# TASK INSTRUCTIONS:
Repeat the listing below word for word, minus the pictures.
---+---
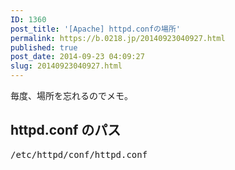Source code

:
 ```yaml
---
ID: 1360
post_title: '[Apache] httpd.confの場所'
permalink: https://b.0218.jp/20140923040927.html
published: true
post_date: 2014-09-23 04:09:27
slug: 20140923040927.html
---
```

毎度、場所を忘れるのでメモ。
<!--more-->
<h2>httpd.conf のパス</h2>
<pre class="prettyprint">/etc/httpd/conf/httpd.conf</pre>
---+---
# EXERCISE SOLUTION:
Source code

:
 ```yaml
---
ID: 1360
post_title: '[Apache] httpd.confの場所'
permalink: https://b.0218.jp/20140923040927.html
published: true
post_date: 2014-09-23 04:09:27
slug: 20140923040927.html
---
```

毎度、場所を忘れるのでメモ。
<!--more-->
<h2>httpd.conf のパス</h2>
<pre class="prettyprint">/etc/httpd/conf/httpd.conf</pre>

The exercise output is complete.